— Exercise goal —
Return exactly the line that contains "Contributions are welcome, and" and all lines beneath it in the entries, through the very last one.

[Items listed in a dataset]
§

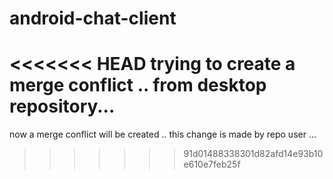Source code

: android-chat-client
===================

<<<<<<< HEAD
trying to create a merge conflict .. from desktop repository...
=======
now a merge conflict will be created .. this change is made by repo user ...
>>>>>>> 91d01488338301d82afd14e93b10e610e7feb25f
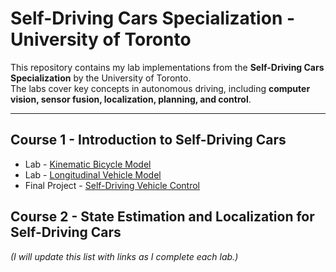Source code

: # Self-Driving Cars Specialization - University of Toronto

This repository contains my lab implementations from the **Self-Driving Cars Specialization** by the University of Toronto.  
The labs cover key concepts in autonomous driving, including **computer vision, sensor fusion, localization, planning, and control**.

---

## Course 1 - Introduction to Self-Driving Cars

- Lab - [Kinematic Bicycle Model](https://github.com/GrandEchoWhiskey/uot-self_driving_cars-labs/blob/main/Course1/Kinematic_Bicycle_Model.ipynb)
- Lab - [Longitudinal Vehicle Model](https://github.com/GrandEchoWhiskey/uot-self_driving_cars-labs/blob/main/Course1/Longitudinal_Vehicle_Model.ipynb)
- Final Project - [Self-Driving Vehicle Control](https://github.com/GrandEchoWhiskey/uot-self_driving_cars-labs/tree/main/Course1/Course1FinalProject)

## Course 2 - State Estimation and Localization for Self-Driving Cars


*(I will update this list with links as I complete each lab.)*
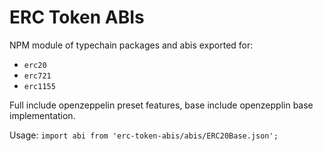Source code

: # ERC Token ABIs

NPM module of typechain packages and abis exported for:

* `erc20`
* `erc721`
* `erc1155`

Full include openzeppelin preset features, base include openzepplin base implementation.


Usage:
`import abi from 'erc-token-abis/abis/ERC20Base.json';`
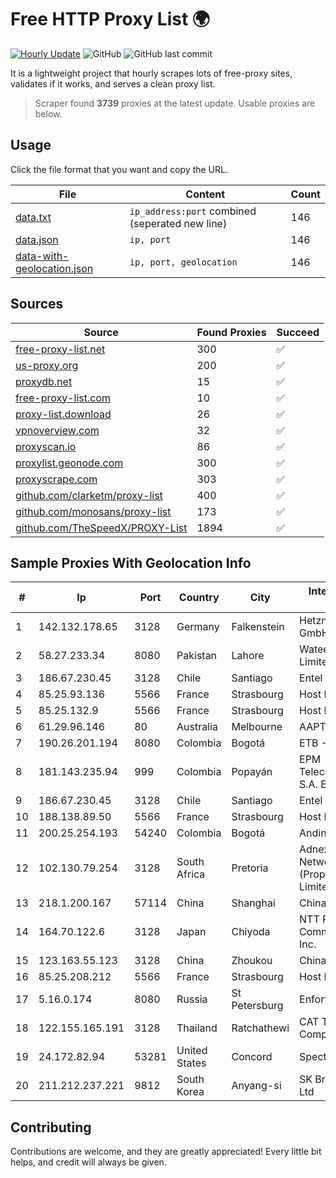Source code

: 
# Free HTTP Proxy List 🌍

[![Hourly Update](https://github.com/mertguvencli/http-proxy-list/actions/workflows/main.yml/badge.svg?branch=main)](https://github.com/mertguvencli/http-proxy-list/actions/workflows/main.yml)
![GitHub](https://img.shields.io/github/license/mertguvencli/http-proxy-list)
![GitHub last commit](https://img.shields.io/github/last-commit/mertguvencli/http-proxy-list)

It is a lightweight project that hourly scrapes lots of free-proxy sites, validates if it works, and serves a clean proxy list.


> Scraper found **3739** proxies at the latest update. Usable proxies are below.

## Usage

Click the file format that you want and copy the URL.


|File|Content|Count|
|----|-------|-----|
|[data.txt](https://raw.githubusercontent.com/mertguvencli/http-proxy-list/main/proxy-list/data.txt)|`ip_address:port` combined (seperated new line)|146|
|[data.json](https://raw.githubusercontent.com/mertguvencli/http-proxy-list/main/proxy-list/data.json)|`ip, port`|146|
|[data-with-geolocation.json](https://raw.githubusercontent.com/mertguvencli/http-proxy-list/main/proxy-list/data-with-geolocation.json)|`ip, port, geolocation`|146|

## Sources

|Source|Found Proxies|Succeed|
|------|-------------|-------|
|[free-proxy-list.net](https://free-proxy-list.net)|300|✅|
|[us-proxy.org](https://www.us-proxy.org)|200|✅|
|[proxydb.net](http://proxydb.net)|15|✅|
|[free-proxy-list.com](https://free-proxy-list.com/?page=&port=&type%5B%5D=http&type%5B%5D=https&up_time=0&search=Search)|10|✅|
|[proxy-list.download](https://www.proxy-list.download/HTTP)|26|✅|
|[vpnoverview.com](https://vpnoverview.com/privacy/anonymous-browsing/free-proxy-servers)|32|✅|
|[proxyscan.io](https://www.proxyscan.io)|86|✅|
|[proxylist.geonode.com](https://proxylist.geonode.com/api/proxy-list?limit=300&page=1&sort_by=lastChecked&sort_type=desc&protocols=http,https)|300|✅|
|[proxyscrape.com](https://api.proxyscrape.com/v2/?request=displayproxies&protocol=http&timeout=10000&country=all&ssl=all&anonymity=all)|303|✅|
|[github.com/clarketm/proxy-list](https://raw.githubusercontent.com/clarketm/proxy-list/master/proxy-list-raw.txt)|400|✅|
|[github.com/monosans/proxy-list](https://raw.githubusercontent.com/monosans/proxy-list/main/proxies/http.txt)|173|✅|
|[github.com/TheSpeedX/PROXY-List](https://raw.githubusercontent.com/TheSpeedX/PROXY-List/master/http.txt)|1894|✅|


## Sample Proxies With Geolocation Info

|#|Ip|Port|Country|City|Internet Service Provider|
|-|--|----|-------|----|-------------------------|
|1|142.132.178.65|3128|Germany|Falkenstein|Hetzner Online GmbH|
|2|58.27.233.34|8080|Pakistan|Lahore|Wateen Telecom Limited|
|3|186.67.230.45|3128|Chile|Santiago|Entel Chile S.A.|
|4|85.25.93.136|5566|France|Strasbourg|Host Europe GmbH|
|5|85.25.132.9|5566|France|Strasbourg|Host Europe GmbH|
|6|61.29.96.146|80|Australia|Melbourne|AAPT Limited|
|7|190.26.201.194|8080|Colombia|Bogotá|ETB - Colombia|
|8|181.143.235.94|999|Colombia|Popayán|EPM Telecomunicaciones S.A. E.S.P.|
|9|186.67.230.45|3128|Chile|Santiago|Entel Chile S.A.|
|10|188.138.89.50|5566|France|Strasbourg|Host Europe GmbH|
|11|200.25.254.193|54240|Colombia|Bogotá|Andinet ON Line|
|12|102.130.79.254|3128|South Africa|Pretoria|Adnexus Celerity Networks (Proprietary) Limited|
|13|218.1.200.167|57114|China|Shanghai|China Telecom|
|14|164.70.122.6|3128|Japan|Chiyoda|NTT PC Communications, Inc.|
|15|123.163.55.123|3128|China|Zhoukou|Chinanet|
|16|85.25.208.212|5566|France|Strasbourg|Host Europe GmbH|
|17|5.16.0.174|8080|Russia|St Petersburg|Enforta-MSK|
|18|122.155.165.191|3128|Thailand|Ratchathewi|CAT Telecom Public Company Limited|
|19|24.172.82.94|53281|United States|Concord|Spectrum|
|20|211.212.237.221|9812|South Korea|Anyang-si|SK Broadband Co Ltd|



## Contributing

Contributions are welcome, and they are greatly appreciated! Every
little bit helps, and credit will always be given.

§

— Reply to the task —
Contributions are welcome, and they are greatly appreciated! Every
little bit helps, and credit will always be given.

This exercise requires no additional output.